O seu ministro da fazenda declarou que faz questão da participação mínima do Estado na economia, fala endossada, por exemplo, pelo empresário-governador do Estado de São Paulo que também utilizou o termo Estado mínimo no seu discurso de posse.

Aliás, já parece lícito dizer que o governador de São Paulo, amigo próximo do ministro da Fazenda, busca uma notoriedade cujas pretensões, nunca ocultas ou desmentidas por ele, levam em direção a uma forte campanha presidencial para o próximo e não distante pleito daqui a quatro anos.

No entanto, algumas questões são curiosas.

O presidente eleito declarou que não conhecia pessoalmente, até pouco tempo atrás, o ministro da Fazenda. Como eu não conheço pessoalmente uma pessoa que vou nomear como meu ministro mais importante? A resposta foi – compatibilidade de pensamentos. Uma resposta que nem de longe é plausível ou que sustente tal ideia.

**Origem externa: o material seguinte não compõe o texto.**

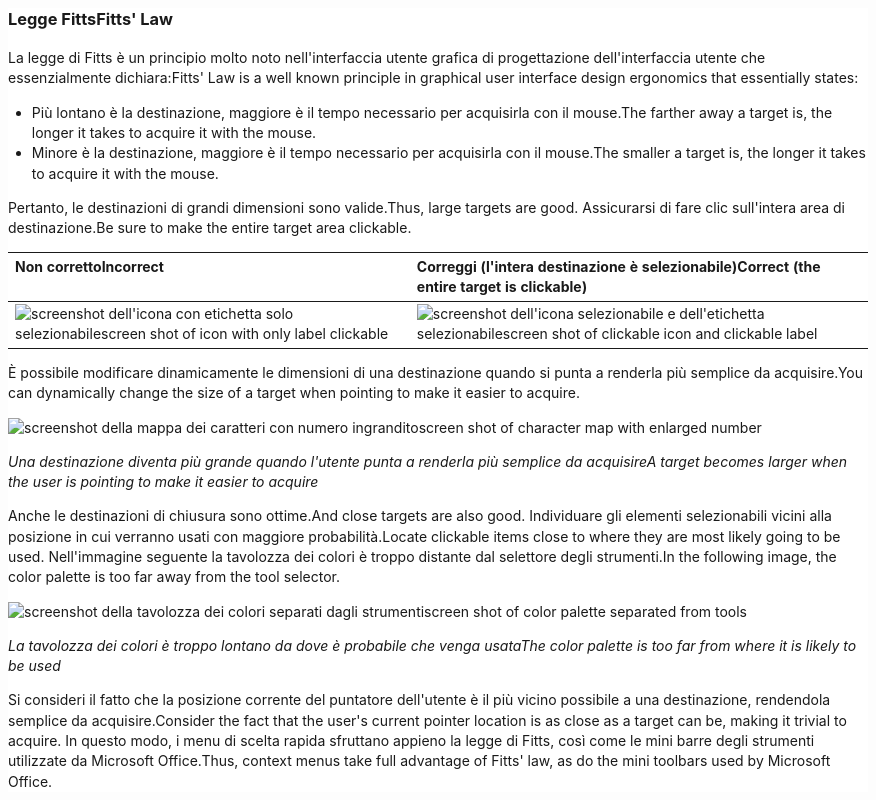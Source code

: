 ### <a name="fitts-law"></a><span data-ttu-id="99f4b-293">Legge Fitts</span><span class="sxs-lookup"><span data-stu-id="99f4b-293">Fitts' Law</span></span>

<span data-ttu-id="99f4b-294">La legge di Fitts è un principio molto noto nell'interfaccia utente grafica di progettazione dell'interfaccia utente che essenzialmente dichiara:</span><span class="sxs-lookup"><span data-stu-id="99f4b-294">Fitts' Law is a well known principle in graphical user interface design ergonomics that essentially states:</span></span>

- <span data-ttu-id="99f4b-295">Più lontano è la destinazione, maggiore è il tempo necessario per acquisirla con il mouse.</span><span class="sxs-lookup"><span data-stu-id="99f4b-295">The farther away a target is, the longer it takes to acquire it with the mouse.</span></span>
- <span data-ttu-id="99f4b-296">Minore è la destinazione, maggiore è il tempo necessario per acquisirla con il mouse.</span><span class="sxs-lookup"><span data-stu-id="99f4b-296">The smaller a target is, the longer it takes to acquire it with the mouse.</span></span>

<span data-ttu-id="99f4b-297">Pertanto, le destinazioni di grandi dimensioni sono valide.</span><span class="sxs-lookup"><span data-stu-id="99f4b-297">Thus, large targets are good.</span></span> <span data-ttu-id="99f4b-298">Assicurarsi di fare clic sull'intera area di destinazione.</span><span class="sxs-lookup"><span data-stu-id="99f4b-298">Be sure to make the entire target area clickable.</span></span>

| <span data-ttu-id="99f4b-299">Non corretto</span><span class="sxs-lookup"><span data-stu-id="99f4b-299">Incorrect</span></span> | <span data-ttu-id="99f4b-300">Correggi (l'intera destinazione è selezionabile)</span><span class="sxs-lookup"><span data-stu-id="99f4b-300">Correct (the entire target is clickable)</span></span> |
|:---|:---|
| ![<span data-ttu-id="99f4b-301">screenshot dell'icona con etichetta solo selezionabile</span><span class="sxs-lookup"><span data-stu-id="99f4b-301">screen shot of icon with only label clickable</span></span> ](images/inter-mouse-image24.png) | ![<span data-ttu-id="99f4b-302">screenshot dell'icona selezionabile e dell'etichetta selezionabile</span><span class="sxs-lookup"><span data-stu-id="99f4b-302">screen shot of clickable icon and clickable label</span></span> ](images/inter-mouse-image25.png) |

<span data-ttu-id="99f4b-303">È possibile modificare dinamicamente le dimensioni di una destinazione quando si punta a renderla più semplice da acquisire.</span><span class="sxs-lookup"><span data-stu-id="99f4b-303">You can dynamically change the size of a target when pointing to make it easier to acquire.</span></span>

![<span data-ttu-id="99f4b-304">screenshot della mappa dei caratteri con numero ingrandito</span><span class="sxs-lookup"><span data-stu-id="99f4b-304">screen shot of character map with enlarged number</span></span> ](images/inter-mouse-image26.png)

<span data-ttu-id="99f4b-305">*Una destinazione diventa più grande quando l'utente punta a renderla più semplice da acquisire*</span><span class="sxs-lookup"><span data-stu-id="99f4b-305">*A target becomes larger when the user is pointing to make it easier to acquire*</span></span>

<span data-ttu-id="99f4b-306">Anche le destinazioni di chiusura sono ottime.</span><span class="sxs-lookup"><span data-stu-id="99f4b-306">And close targets are also good.</span></span> <span data-ttu-id="99f4b-307">Individuare gli elementi selezionabili vicini alla posizione in cui verranno usati con maggiore probabilità.</span><span class="sxs-lookup"><span data-stu-id="99f4b-307">Locate clickable items close to where they are most likely going to be used.</span></span> <span data-ttu-id="99f4b-308">Nell'immagine seguente la tavolozza dei colori è troppo distante dal selettore degli strumenti.</span><span class="sxs-lookup"><span data-stu-id="99f4b-308">In the following image, the color palette is too far away from the tool selector.</span></span>

![<span data-ttu-id="99f4b-309">screenshot della tavolozza dei colori separati dagli strumenti</span><span class="sxs-lookup"><span data-stu-id="99f4b-309">screen shot of color palette separated from tools</span></span> ](images/inter-mouse-image27.png)

<span data-ttu-id="99f4b-310">*La tavolozza dei colori è troppo lontano da dove è probabile che venga usata*</span><span class="sxs-lookup"><span data-stu-id="99f4b-310">*The color palette is too far from where it is likely to be used*</span></span>

<span data-ttu-id="99f4b-311">Si consideri il fatto che la posizione corrente del puntatore dell'utente è il più vicino possibile a una destinazione, rendendola semplice da acquisire.</span><span class="sxs-lookup"><span data-stu-id="99f4b-311">Consider the fact that the user's current pointer location is as close as a target can be, making it trivial to acquire.</span></span> <span data-ttu-id="99f4b-312">In questo modo, i menu di scelta rapida sfruttano appieno la legge di Fitts, così come le mini barre degli strumenti utilizzate da Microsoft Office.</span><span class="sxs-lookup"><span data-stu-id="99f4b-312">Thus, context menus take full advantage of Fitts' law, as do the mini toolbars used by Microsoft Office.</span></span>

Uma equipe composta com membros do DEM. Estranho para um presidente que se dizia contra a corrupção já que, segundo sites que acompanham ações e parlamentares, um dos partidos políticos mais citados é o DEM que é forte no governo com seu partidário como chefe da Casa Civil.

O desencontro de informações é incomum para um governo que se elegeu sob a ideia de saber o que faz. A questão do IOF, da idade mínima para a Reforma da Previdência, a fala do filho do presidente sobre o nome para a presidência da Câmara de Deputados mostra uma confusão ou uma falta de comunicação que não deveria ocorrer, segundo os dizeres dos próprios componentes do governo.

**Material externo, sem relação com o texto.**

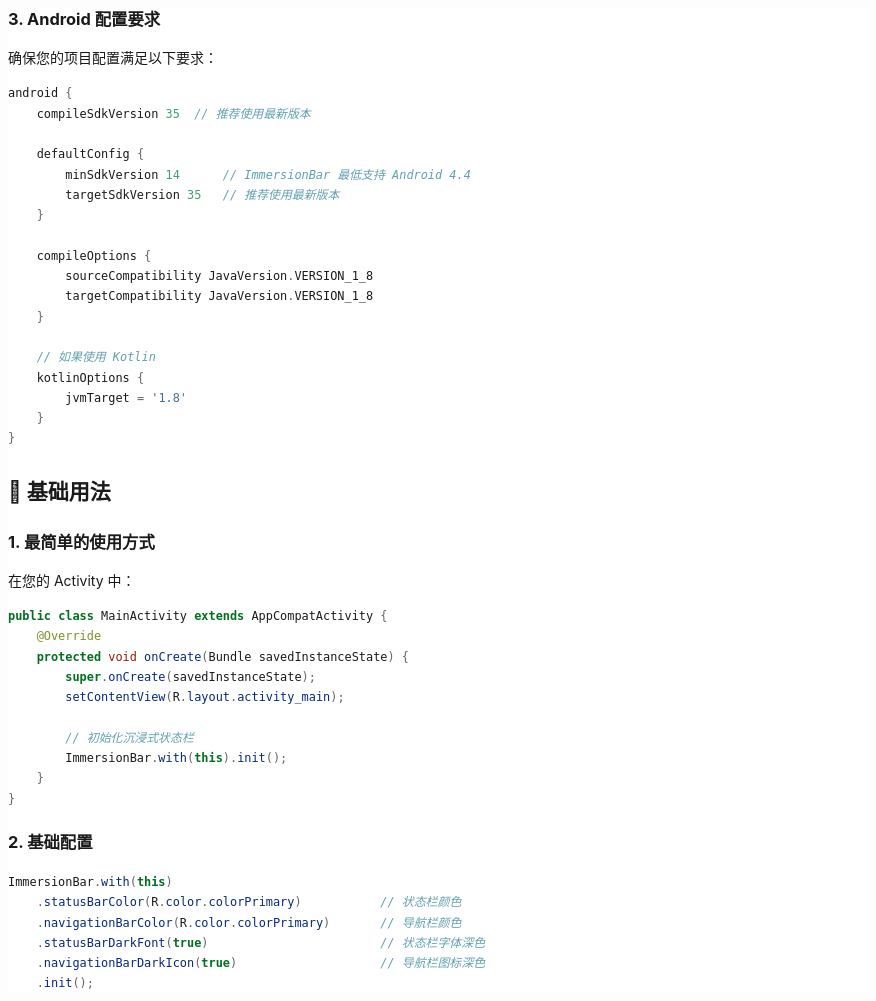 ### 3. Android 配置要求

确保您的项目配置满足以下要求：

```groovy
android {
    compileSdkVersion 35  // 推荐使用最新版本
    
    defaultConfig {
        minSdkVersion 14      // ImmersionBar 最低支持 Android 4.4
        targetSdkVersion 35   // 推荐使用最新版本
    }
    
    compileOptions {
        sourceCompatibility JavaVersion.VERSION_1_8
        targetCompatibility JavaVersion.VERSION_1_8
    }
    
    // 如果使用 Kotlin
    kotlinOptions {
        jvmTarget = '1.8'
    }
}
```

## 🚀 基础用法

### 1. 最简单的使用方式

在您的 Activity 中：

```java
public class MainActivity extends AppCompatActivity {
    @Override
    protected void onCreate(Bundle savedInstanceState) {
        super.onCreate(savedInstanceState);
        setContentView(R.layout.activity_main);
        
        // 初始化沉浸式状态栏
        ImmersionBar.with(this).init();
    }
}
```

### 2. 基础配置

```java
ImmersionBar.with(this)
    .statusBarColor(R.color.colorPrimary)           // 状态栏颜色
    .navigationBarColor(R.color.colorPrimary)       // 导航栏颜色
    .statusBarDarkFont(true)                        // 状态栏字体深色
    .navigationBarDarkIcon(true)                    // 导航栏图标深色
    .init();
```
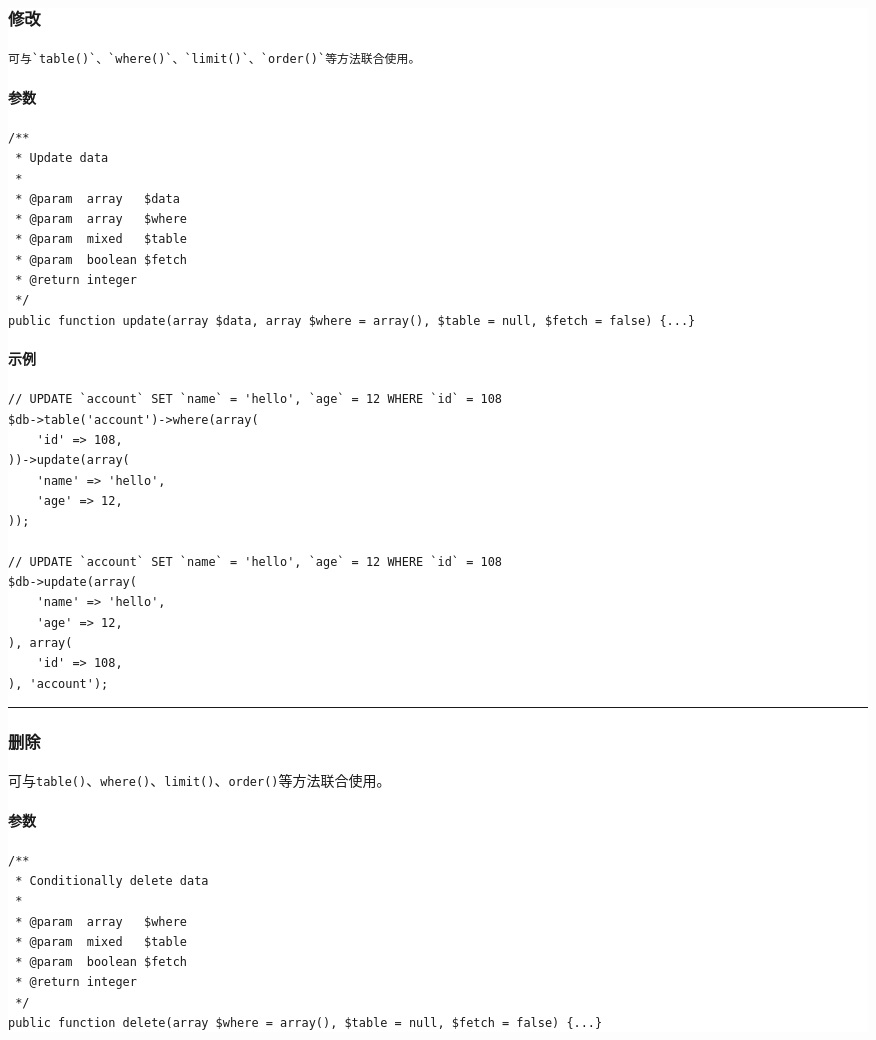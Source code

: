 ### 修改
    可与`table()`、`where()`、`limit()`、`order()`等方法联合使用。

#### 参数
```
/**
 * Update data
 *
 * @param  array   $data
 * @param  array   $where
 * @param  mixed   $table
 * @param  boolean $fetch
 * @return integer
 */
public function update(array $data, array $where = array(), $table = null, $fetch = false) {...}
```

#### 示例
```
// UPDATE `account` SET `name` = 'hello', `age` = 12 WHERE `id` = 108
$db->table('account')->where(array(
    'id' => 108,
))->update(array(
    'name' => 'hello',
    'age' => 12,
));

// UPDATE `account` SET `name` = 'hello', `age` = 12 WHERE `id` = 108
$db->update(array(
    'name' => 'hello',
    'age' => 12,
), array(
    'id' => 108,
), 'account');
```

---
### 删除
可与`table()`、`where()`、`limit()`、`order()`等方法联合使用。

#### 参数
```
/**
 * Conditionally delete data
 *
 * @param  array   $where
 * @param  mixed   $table
 * @param  boolean $fetch
 * @return integer
 */
public function delete(array $where = array(), $table = null, $fetch = false) {...}
```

Além disso, a vitória já prevista de Rodrigo Maia na Câmara de Deputados com a sinalização do apoio do presidente, mesmo com a fala contrária de seu filho deputado, a também prevista vitória de Renan Calheiros no Senado, com o esperado apoio do senador do PSL contra a vontade da senadora mais votada do mesmo partido, expressam que mudança? Em qual direção?

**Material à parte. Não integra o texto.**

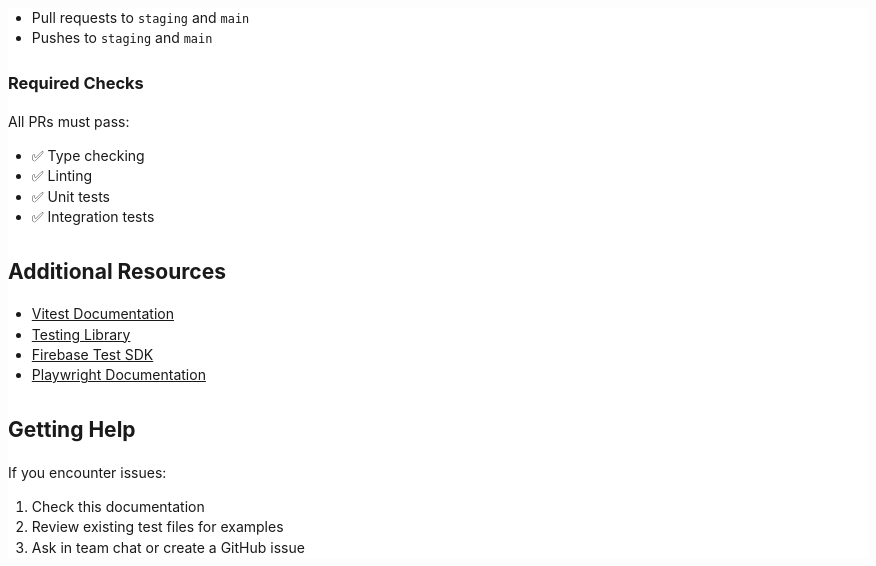 - Pull requests to `staging` and `main`
- Pushes to `staging` and `main`

### Required Checks

All PRs must pass:

- ✅ Type checking
- ✅ Linting
- ✅ Unit tests
- ✅ Integration tests

## Additional Resources

- [Vitest Documentation](https://vitest.dev/)
- [Testing Library](https://testing-library.com/)
- [Firebase Test SDK](https://firebase.google.com/docs/rules/unit-tests)
- [Playwright Documentation](https://playwright.dev/)

## Getting Help

If you encounter issues:

1. Check this documentation
2. Review existing test files for examples
3. Ask in team chat or create a GitHub issue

Para a surpresa de todos, segundo indicação e aposta do ministro da Fazenda, um ex-ministro do governo Dilma é escolhido para a presidência do BNDES é alguma brincadeira? Uma aposta em um dos principais alvos da campanha do presidente eleito?

Isso sem considerar as suas falas sobre o “lixo marxista” nas escolas, dando a entender que os professores, notadamente das áreas das humanidades, passam seu tempo cooptando alunos para partidos políticos aumentando o descrédito da escola, dos professores, que passam a ser nocivos à sociedade. Tais falas são perigosas, falsas e só pioram o péssimo cenário educacional do país. Qual a pretensão? Substituir o atual currículo por qual? Quais os parâmetros? Ao que tudo indica se pretende cortar conteúdos e substitui-los por programas com forte viés religioso, especialmente o viés dos grupos religiosos ligados diretamente ao presidente.

E, para encerrar, o que dizer da facilitação da posse das armas de fogo em um país que já é violento no seu cotidiano? No que as armas de fogo, efetivamente, irão melhorar o país? O presidente disse que se estamos em guerra é preciso estar armado e municiado, mas é mais justo dizer que essa guerra se vence com armas diferentes das armas de fogo.

É, parece que a novidade do atual governo é, tão somente, a adoção imediata do chamado Estado mínimo, como se o Estado fosse realmente o problema.